### THE PROBLEM
Leaving the pictures aside, repeat every line below exactly.
-- DATA follows --
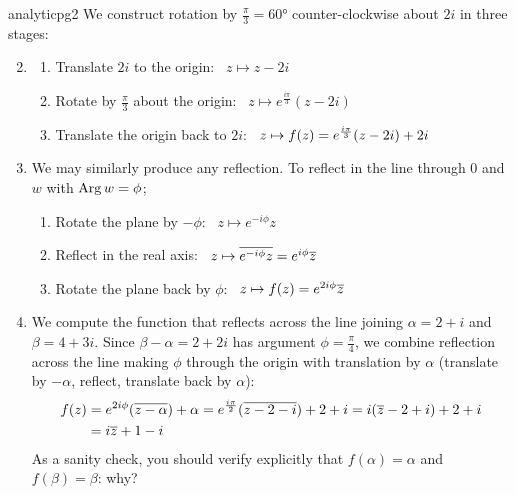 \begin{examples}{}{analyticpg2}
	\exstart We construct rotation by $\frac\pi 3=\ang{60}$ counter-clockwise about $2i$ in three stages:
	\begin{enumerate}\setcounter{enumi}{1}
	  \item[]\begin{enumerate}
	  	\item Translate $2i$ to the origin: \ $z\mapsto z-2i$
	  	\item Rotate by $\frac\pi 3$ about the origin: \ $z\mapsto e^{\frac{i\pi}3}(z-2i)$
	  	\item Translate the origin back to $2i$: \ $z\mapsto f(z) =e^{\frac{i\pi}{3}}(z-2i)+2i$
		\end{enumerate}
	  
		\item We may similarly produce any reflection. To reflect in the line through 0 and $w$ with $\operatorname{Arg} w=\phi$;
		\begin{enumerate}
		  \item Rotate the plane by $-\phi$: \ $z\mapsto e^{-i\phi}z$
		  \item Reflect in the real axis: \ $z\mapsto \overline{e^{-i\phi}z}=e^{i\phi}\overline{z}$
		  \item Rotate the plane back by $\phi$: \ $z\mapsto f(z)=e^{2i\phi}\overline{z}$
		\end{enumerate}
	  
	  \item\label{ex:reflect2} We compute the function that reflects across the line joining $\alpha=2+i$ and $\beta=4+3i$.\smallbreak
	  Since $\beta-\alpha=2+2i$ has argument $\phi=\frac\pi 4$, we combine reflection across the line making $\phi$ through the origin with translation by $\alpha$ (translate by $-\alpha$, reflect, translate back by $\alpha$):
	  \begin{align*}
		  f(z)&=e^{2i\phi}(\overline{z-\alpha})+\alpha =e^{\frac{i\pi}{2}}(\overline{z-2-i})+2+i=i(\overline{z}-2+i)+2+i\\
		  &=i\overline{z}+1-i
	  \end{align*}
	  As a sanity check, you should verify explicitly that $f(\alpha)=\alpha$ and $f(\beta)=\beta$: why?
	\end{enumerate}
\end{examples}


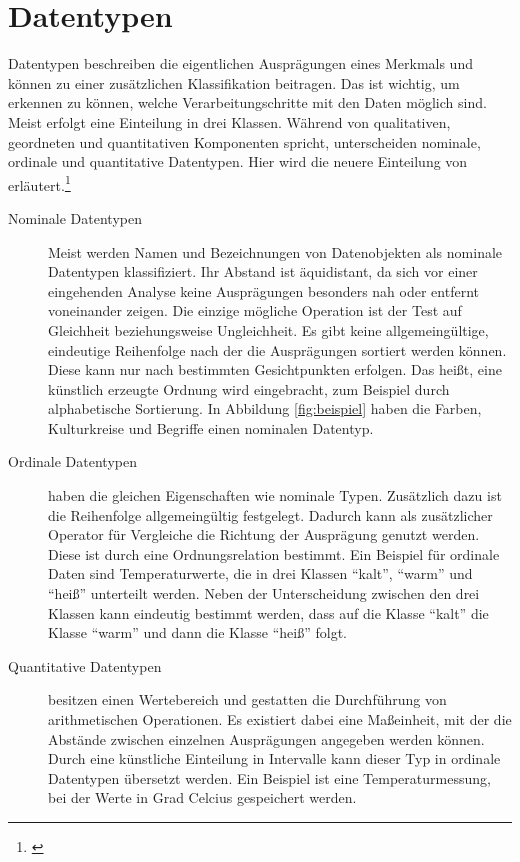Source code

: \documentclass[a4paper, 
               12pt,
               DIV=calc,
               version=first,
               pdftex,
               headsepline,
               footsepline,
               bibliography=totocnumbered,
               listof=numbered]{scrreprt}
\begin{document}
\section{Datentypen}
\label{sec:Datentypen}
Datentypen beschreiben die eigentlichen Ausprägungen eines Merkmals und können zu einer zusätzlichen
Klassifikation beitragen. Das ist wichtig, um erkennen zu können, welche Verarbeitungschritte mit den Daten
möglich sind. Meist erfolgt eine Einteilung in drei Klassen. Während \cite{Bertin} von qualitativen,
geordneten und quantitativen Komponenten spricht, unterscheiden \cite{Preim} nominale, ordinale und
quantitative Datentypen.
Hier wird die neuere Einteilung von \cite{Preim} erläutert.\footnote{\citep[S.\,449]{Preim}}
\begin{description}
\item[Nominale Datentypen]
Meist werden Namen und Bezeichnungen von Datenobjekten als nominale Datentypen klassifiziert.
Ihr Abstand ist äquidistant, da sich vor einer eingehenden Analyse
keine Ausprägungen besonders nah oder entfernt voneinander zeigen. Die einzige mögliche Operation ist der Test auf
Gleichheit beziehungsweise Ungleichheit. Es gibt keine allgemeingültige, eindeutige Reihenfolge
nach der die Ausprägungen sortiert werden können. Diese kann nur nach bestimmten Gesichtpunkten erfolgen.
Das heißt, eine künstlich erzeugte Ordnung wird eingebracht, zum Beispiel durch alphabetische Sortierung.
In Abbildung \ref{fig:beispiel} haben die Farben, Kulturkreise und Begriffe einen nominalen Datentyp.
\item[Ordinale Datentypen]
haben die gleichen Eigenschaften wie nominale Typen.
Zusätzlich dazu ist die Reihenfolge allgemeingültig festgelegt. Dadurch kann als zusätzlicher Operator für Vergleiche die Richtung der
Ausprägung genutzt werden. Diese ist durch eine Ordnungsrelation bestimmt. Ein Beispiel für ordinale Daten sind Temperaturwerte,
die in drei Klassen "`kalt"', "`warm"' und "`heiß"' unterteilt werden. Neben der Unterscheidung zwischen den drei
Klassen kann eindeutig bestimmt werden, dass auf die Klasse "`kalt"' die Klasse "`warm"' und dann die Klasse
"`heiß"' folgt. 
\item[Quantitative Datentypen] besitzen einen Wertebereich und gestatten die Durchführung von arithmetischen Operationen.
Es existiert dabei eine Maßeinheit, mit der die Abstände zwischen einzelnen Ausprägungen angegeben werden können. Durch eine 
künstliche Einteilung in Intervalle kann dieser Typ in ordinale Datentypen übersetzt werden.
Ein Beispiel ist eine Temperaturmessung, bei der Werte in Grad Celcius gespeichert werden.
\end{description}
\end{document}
-- DATA concluded --
### YOUR SOLUTION
 \begin{examples}{}{analyticpg2}
	\exstart We construct rotation by $\frac\pi 3=\ang{60}$ counter-clockwise about $2i$ in three stages:
	\begin{enumerate}\setcounter{enumi}{1}
	  \item[]\begin{enumerate}
	  	\item Translate $2i$ to the origin: \ $z\mapsto z-2i$
	  	\item Rotate by $\frac\pi 3$ about the origin: \ $z\mapsto e^{\frac{i\pi}3}(z-2i)$
	  	\item Translate the origin back to $2i$: \ $z\mapsto f(z) =e^{\frac{i\pi}{3}}(z-2i)+2i$
		\end{enumerate}
	  
		\item We may similarly produce any reflection. To reflect in the line through 0 and $w$ with $\operatorname{Arg} w=\phi$;
		\begin{enumerate}
		  \item Rotate the plane by $-\phi$: \ $z\mapsto e^{-i\phi}z$
		  \item Reflect in the real axis: \ $z\mapsto \overline{e^{-i\phi}z}=e^{i\phi}\overline{z}$
		  \item Rotate the plane back by $\phi$: \ $z\mapsto f(z)=e^{2i\phi}\overline{z}$
		\end{enumerate}
	  
	  \item\label{ex:reflect2} We compute the function that reflects across the line joining $\alpha=2+i$ and $\beta=4+3i$.\smallbreak
	  Since $\beta-\alpha=2+2i$ has argument $\phi=\frac\pi 4$, we combine reflection across the line making $\phi$ through the origin with translation by $\alpha$ (translate by $-\alpha$, reflect, translate back by $\alpha$):
	  \begin{align*}
		  f(z)&=e^{2i\phi}(\overline{z-\alpha})+\alpha =e^{\frac{i\pi}{2}}(\overline{z-2-i})+2+i=i(\overline{z}-2+i)+2+i\\
		  &=i\overline{z}+1-i
	  \end{align*}
	  As a sanity check, you should verify explicitly that $f(\alpha)=\alpha$ and $f(\beta)=\beta$: why?
	\end{enumerate}
\end{examples}


Source code

: \documentclass[a4paper, 
               12pt,
               DIV=calc,
               version=first,
               pdftex,
               headsepline,
               footsepline,
               bibliography=totocnumbered,
               listof=numbered]{scrreprt}
\begin{document}
\section{Datentypen}
\label{sec:Datentypen}
Datentypen beschreiben die eigentlichen Ausprägungen eines Merkmals und können zu einer zusätzlichen
Klassifikation beitragen. Das ist wichtig, um erkennen zu können, welche Verarbeitungschritte mit den Daten
möglich sind. Meist erfolgt eine Einteilung in drei Klassen. Während \cite{Bertin} von qualitativen,
geordneten und quantitativen Komponenten spricht, unterscheiden \cite{Preim} nominale, ordinale und
quantitative Datentypen.
Hier wird die neuere Einteilung von \cite{Preim} erläutert.\footnote{\citep[S.\,449]{Preim}}
\begin{description}
\item[Nominale Datentypen]
Meist werden Namen und Bezeichnungen von Datenobjekten als nominale Datentypen klassifiziert.
Ihr Abstand ist äquidistant, da sich vor einer eingehenden Analyse
keine Ausprägungen besonders nah oder entfernt voneinander zeigen. Die einzige mögliche Operation ist der Test auf
Gleichheit beziehungsweise Ungleichheit. Es gibt keine allgemeingültige, eindeutige Reihenfolge
nach der die Ausprägungen sortiert werden können. Diese kann nur nach bestimmten Gesichtpunkten erfolgen.
Das heißt, eine künstlich erzeugte Ordnung wird eingebracht, zum Beispiel durch alphabetische Sortierung.
In Abbildung \ref{fig:beispiel} haben die Farben, Kulturkreise und Begriffe einen nominalen Datentyp.
\item[Ordinale Datentypen]
haben die gleichen Eigenschaften wie nominale Typen.
Zusätzlich dazu ist die Reihenfolge allgemeingültig festgelegt. Dadurch kann als zusätzlicher Operator für Vergleiche die Richtung der
Ausprägung genutzt werden. Diese ist durch eine Ordnungsrelation bestimmt. Ein Beispiel für ordinale Daten sind Temperaturwerte,
die in drei Klassen "`kalt"', "`warm"' und "`heiß"' unterteilt werden. Neben der Unterscheidung zwischen den drei
Klassen kann eindeutig bestimmt werden, dass auf die Klasse "`kalt"' die Klasse "`warm"' und dann die Klasse
"`heiß"' folgt. 
\item[Quantitative Datentypen] besitzen einen Wertebereich und gestatten die Durchführung von arithmetischen Operationen.
Es existiert dabei eine Maßeinheit, mit der die Abstände zwischen einzelnen Ausprägungen angegeben werden können. Durch eine 
künstliche Einteilung in Intervalle kann dieser Typ in ordinale Datentypen übersetzt werden.
Ein Beispiel ist eine Temperaturmessung, bei der Werte in Grad Celcius gespeichert werden.
\end{description}
\end{document}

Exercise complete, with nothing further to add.